Es passierte fast schon still und heimlich und ging im Jubel-Trubel der Weihnachtsfeiertage unter. Am 22. Dezember 2010 wurde ein Formular, das die u.s.-amerikanische Außenbehörde, geleitet von Hillary Clinton, benutzt um die Geburt von Auslandsamerikaner*innen verändert ("Consular Report of Birth Abroad"). Dies ist an und für sich nichts Weltbewegendes und doch. Das Ergänzen der Begriffe "Father" (Vater) und "Mother" (Mutter) durch "Parent 1" und "Parent 2" ist ab sofort auf diesem Formular zu lesen. Amerikanische Homosexuelleninitiativen begrüßten diesen Schritt. Natürlich waren- so zumindest ein Artikel der renommierten Washington Post - konservative Kreise wenig "amused" über die neue Sprachreglung.

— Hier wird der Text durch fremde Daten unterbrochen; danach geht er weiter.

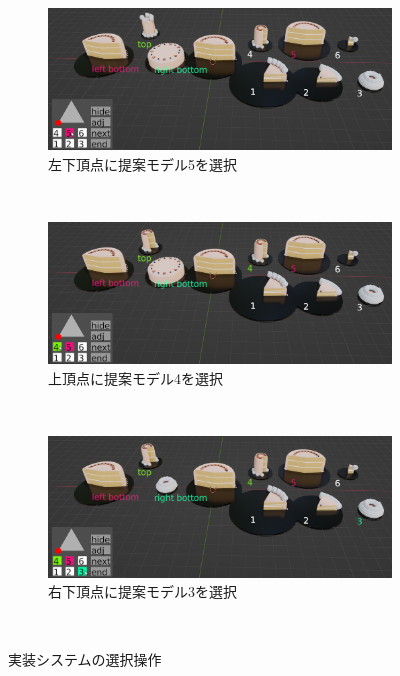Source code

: \begin{figure}
  \centering
  \begin{subfigure}{1\linewidth}
    \centering
    \includegraphics[scale=0.33]{./imgs/systemUse/select1.png}
    \caption{左下頂点に提案モデル5を選択}\label{fig:sOV_select1}
  \end{subfigure}\\
  \begin{subfigure}{1\linewidth}
    \centering
    \includegraphics[scale=0.33]{./imgs/systemUse/select2.png}
    \caption{上頂点に提案モデル4を選択}\label{fig:sOV_select2}
  \end{subfigure}\\
  \begin{subfigure}{1\linewidth}
    \centering
    \includegraphics[scale=0.33]{./imgs/systemUse/select3.png}
    \caption{右下頂点に提案モデル3を選択}\label{fig:sOV_select3}
  \end{subfigure}\\
  \caption{実装システムの選択操作}\label{fig:systemOverViewSelect}
\end{figure}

Die ehemalige Präsidentschaftskandidatin und aktuelle Außenministerin Hillary Clinton, ehemalige First Lady und Senatorin, gilt seit jeher als Befürworterin von Homosexuellenrechten. Die Angehörigen von homosexuellen Diplomat*innen erhielten unter ihr dieselben Vergünstigungen wie ihre heterosexuellen Kolleg*innen.

Die Veränderung war bisher unbemerkt über die Bühne gegangen. Erst als die "Family Equality Council" über die Änderungen berichtete ging auch der mediale Rummel los.

Kritik von der "Die Rote Fahne"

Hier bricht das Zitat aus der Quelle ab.